Tashweesh is an Arabic word with several meanings. Perhaps the most relevant one to us is the act of disturbing an imposed silence. Curating contemporary art work with a feminist lens carries the political potential of disturbing silence. 

 

Tashweesh Festival is held in three cities, Tunis, Brussels and Vienna with their varied political contexts as well as historical and contemporary struggles and expression of gender and sexuality. Tashweesh’s performances, talks, workshops, screenings, and exhibitions  give us a glimpse of these various contexts without claiming to represent them. The work reminds us of the relevance of feminist discourses in art and politics both in racialized and marginalized communities as well as those on the priviledged side of our bordered world. 

 

As artists and activists ourselves working in the Arab world and beyond, it was crucial for both us to curate a common program as well as city-specific programs from within our artistic and activist practice. We understand  that artists and activists are rarely invited to guest curate. Hence,we feel that this is an opportunity for us to curate with an artist-centric vision. Our vision is less about the finished pieces, and more about the process, the collaboration, the motivation, and the aesthetic and political potentiality of everyone’s practice. Our programmation did not have to abide by the industry’s preferred aesthetics and favoured content.

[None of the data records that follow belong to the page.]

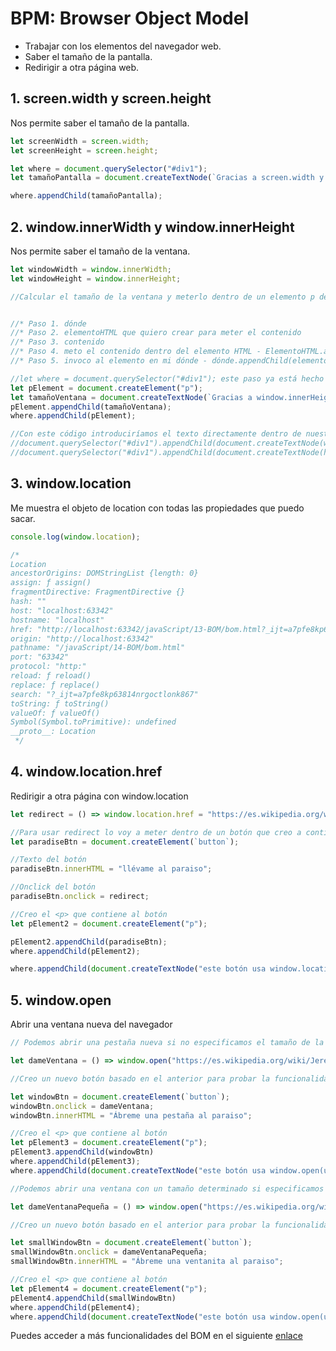 # BPM: Browser Object Model

* Trabajar con los elementos del navegador web.
* Saber el tamaño de la pantalla.
* Redirigir a otra página web.


## 1. screen.width y screen.height
Nos permite saber el tamaño de la pantalla.
```jsx
let screenWidth = screen.width;
let screenHeight = screen.height;

let where = document.querySelector("#div1");
let tamañoPantalla = document.createTextNode(`Gracias a screen.width y a screen.height sé que la altura de la pantalla es ${screenHeight} y  su ancho es ${screenWidth} y varía cuando cambio la ventana del navegador de un monitor a otro.`);

where.appendChild(tamañoPantalla);
```
## 2. window.innerWidth y window.innerHeight
Nos permite saber el tamaño de la ventana.
```jsx
let windowWidth = window.innerWidth;
let windowHeight = window.innerHeight;

//Calcular el tamaño de la ventana y meterlo dentro de un elemento p dentro de #div1


//* Paso 1. dónde
//* Paso 2. elementoHTML que quiero crear para meter el contenido
//* Paso 3. contenido
//* Paso 4. meto el contenido dentro del elemento HTML - ElementoHTML.appendChild(contenido)
//* Paso 5. invoco al elemento en mi dónde - dónde.appendChild(elementoHTML)

//let where = document.querySelector("#div1"); este paso ya está hecho
let pElement = document.createElement("p");
let tamañoVentana = document.createTextNode(`Gracias a window.innerHeight y a window.innerWeight sé que la altura de la ventana es ${windowHeight} y  su ancho es ${windowWidth} y varía cuando cambio el tamaño de la ventana y actualizo mi navegador.`);
pElement.appendChild(tamañoVentana);
where.appendChild(pElement);

//Con este código introduciríamos el texto directamente dentro de nuestro #div1
//document.querySelector("#div1").appendChild(document.createTextNode(width.toString()));
//document.querySelector("#div1").appendChild(document.createTextNode(height.toString()));
```

## 3. window.location 

Me muestra el objeto de location con todas las propiedades que puedo sacar.

```jsx
console.log(window.location);

/*
Location
ancestorOrigins: DOMStringList {length: 0}
assign: ƒ assign()
fragmentDirective: FragmentDirective {}
hash: ""
host: "localhost:63342"
hostname: "localhost"
href: "http://localhost:63342/javaScript/13-BOM/bom.html?_ijt=a7pfe8kp63814nrgoctlonk867"
origin: "http://localhost:63342"
pathname: "/javaScript/14-BOM/bom.html"
port: "63342"
protocol: "http:"
reload: ƒ reload()
replace: ƒ replace()
search: "?_ijt=a7pfe8kp63814nrgoctlonk867"
toString: ƒ toString()
valueOf: ƒ valueOf()
Symbol(Symbol.toPrimitive): undefined
__proto__: Location
 */
```

## 4. window.location.href

Redirigir a otra página con window.location

```jsx
let redirect = () => window.location.href = "https://es.wikipedia.org/wiki/Jerez_de_la_Frontera";

//Para usar redirect lo voy a meter dentro de un botón que creo a continuación:
let paradiseBtn = document.createElement(`button`);

//Texto del botón
paradiseBtn.innerHTML = "llévame al paraiso";

//Onclick del botón
paradiseBtn.onclick = redirect;

//Creo el <p> que contiene al botón
let pElement2 = document.createElement("p");

pElement2.appendChild(paradiseBtn);
where.appendChild(pElement2);

where.appendChild(document.createTextNode("este botón usa window.location.href para llevarme a otra pantalla"));
```

## 5. window.open 
Abrir una ventana nueva del navegador

```jsx
// Podemos abrir una pestaña nueva si no especificamos el tamaño de la ventana:

let dameVentana = () => window.open("https://es.wikipedia.org/wiki/Jerez_de_la_Frontera");

//Creo un nuevo botón basado en el anterior para probar la funcionalidad:

let windowBtn = document.createElement(`button`);
windowBtn.onclick = dameVentana;
windowBtn.innerHTML = "Ábreme una pestaña al paraiso";

//Creo el <p> que contiene al botón
let pElement3 = document.createElement("p");
pElement3.appendChild(windowBtn)
where.appendChild(pElement3);
where.appendChild(document.createTextNode("este botón usa window.open(url) para abrir una pestaña nueva a otra pantalla"));

//Podemos abrir una ventana con un tamaño determinado si especificamos el tamaño

let dameVentanaPequeña = () => window.open("https://es.wikipedia.org/wiki/Jerez_de_la_Frontera","","width=700, height=200");

//Creo un nuevo botón basado en el anterior para probar la funcionalidad:

let smallWindowBtn = document.createElement(`button`);
smallWindowBtn.onclick = dameVentanaPequeña;
smallWindowBtn.innerHTML = "Ábreme una ventanita al paraiso";

//Creo el <p> que contiene al botón
let pElement4 = document.createElement("p");
pElement4.appendChild(smallWindowBtn)
where.appendChild(pElement4);
where.appendChild(document.createTextNode("este botón usa window.open(url) para abrir una ventana pequeña a otra pantalla"));
```

Puedes acceder a más funcionalidades del BOM en el siguiente [enlace](https://www.javascripttutorial.net/javascript-bom/#:~:text=Home%20%2F%20JavaScript%20BOM-,JavaScript%20BOM,expose%20the%20web%20browser's%20functionality.)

We felt attracted to art that we found messy, bold, experiential, that sits across disciplines and lives in between locations.  

 

The festival does not claim to give voice to artists and activists, it aims to learn from them and converse with their practices. This edition of Tashweesh embraces vulnerability, survival tools, and shared skills between feminists working across borders and social and political contexts. It focuses on feminist and queer knowledge production that disrupts the mainstream narrative rather than limiting itself to a performative protest art.

 

Through these multiple gatherings, we aim to bring together bodies in celebration, in decolonization, in deconstruction of patriarchal laws and rules, as a way to re-think feminisms in a collective, intimate, and inclusive plurality.